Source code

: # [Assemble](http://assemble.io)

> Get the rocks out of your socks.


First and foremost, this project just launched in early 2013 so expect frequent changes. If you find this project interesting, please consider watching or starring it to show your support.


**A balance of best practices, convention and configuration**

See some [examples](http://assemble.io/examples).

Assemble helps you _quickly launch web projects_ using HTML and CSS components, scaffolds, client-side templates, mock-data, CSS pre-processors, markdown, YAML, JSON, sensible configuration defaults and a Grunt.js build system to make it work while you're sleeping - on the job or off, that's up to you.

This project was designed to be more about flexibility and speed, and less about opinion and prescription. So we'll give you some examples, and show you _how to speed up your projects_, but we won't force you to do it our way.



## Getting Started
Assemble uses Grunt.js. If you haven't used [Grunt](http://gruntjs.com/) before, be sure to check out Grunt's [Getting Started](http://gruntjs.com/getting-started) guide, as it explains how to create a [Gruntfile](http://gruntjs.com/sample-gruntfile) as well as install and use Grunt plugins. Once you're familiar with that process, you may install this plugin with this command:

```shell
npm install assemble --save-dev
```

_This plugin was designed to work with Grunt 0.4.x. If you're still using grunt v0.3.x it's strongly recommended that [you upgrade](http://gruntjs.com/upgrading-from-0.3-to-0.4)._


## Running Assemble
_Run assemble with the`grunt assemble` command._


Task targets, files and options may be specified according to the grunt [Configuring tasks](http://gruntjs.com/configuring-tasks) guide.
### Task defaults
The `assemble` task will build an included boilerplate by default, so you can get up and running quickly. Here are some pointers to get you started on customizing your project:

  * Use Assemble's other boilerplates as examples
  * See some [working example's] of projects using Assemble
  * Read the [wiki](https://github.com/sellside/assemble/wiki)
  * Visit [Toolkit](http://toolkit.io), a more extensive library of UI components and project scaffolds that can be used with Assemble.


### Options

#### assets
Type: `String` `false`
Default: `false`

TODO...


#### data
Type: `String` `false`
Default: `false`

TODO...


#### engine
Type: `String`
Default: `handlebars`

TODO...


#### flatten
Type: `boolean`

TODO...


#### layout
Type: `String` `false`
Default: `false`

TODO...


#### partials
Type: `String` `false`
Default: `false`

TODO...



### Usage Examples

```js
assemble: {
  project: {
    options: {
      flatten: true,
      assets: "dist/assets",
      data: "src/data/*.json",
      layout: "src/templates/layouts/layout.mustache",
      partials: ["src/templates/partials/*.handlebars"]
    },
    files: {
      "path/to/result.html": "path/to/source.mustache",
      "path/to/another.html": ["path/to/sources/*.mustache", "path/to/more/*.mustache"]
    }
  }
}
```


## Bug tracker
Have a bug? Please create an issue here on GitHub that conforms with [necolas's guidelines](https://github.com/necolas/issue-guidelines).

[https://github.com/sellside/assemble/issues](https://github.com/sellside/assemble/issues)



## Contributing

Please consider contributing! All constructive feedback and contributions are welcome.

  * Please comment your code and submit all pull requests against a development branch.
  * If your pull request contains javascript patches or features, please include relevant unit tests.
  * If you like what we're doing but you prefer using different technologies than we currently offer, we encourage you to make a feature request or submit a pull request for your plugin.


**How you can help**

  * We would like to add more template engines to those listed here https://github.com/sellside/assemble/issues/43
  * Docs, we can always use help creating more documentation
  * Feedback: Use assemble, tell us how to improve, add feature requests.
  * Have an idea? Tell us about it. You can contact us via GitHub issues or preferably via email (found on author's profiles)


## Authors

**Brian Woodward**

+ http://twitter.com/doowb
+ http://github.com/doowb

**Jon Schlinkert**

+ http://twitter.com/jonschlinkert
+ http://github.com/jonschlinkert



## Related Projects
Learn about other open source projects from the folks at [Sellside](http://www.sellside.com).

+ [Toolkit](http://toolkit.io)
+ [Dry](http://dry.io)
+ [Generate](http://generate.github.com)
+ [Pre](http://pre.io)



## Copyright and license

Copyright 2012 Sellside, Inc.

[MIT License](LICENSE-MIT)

******

What you have to do —
From the material above, set down exactly the lines between the line holding "Please consider contributing!" and the line holding "relevant unit tests.", inclusive. Include nothing else.

Task solution —
Please consider contributing! All constructive feedback and contributions are welcome.

  * Please comment your code and submit all pull requests against a development branch.
  * If your pull request contains javascript patches or features, please include relevant unit tests.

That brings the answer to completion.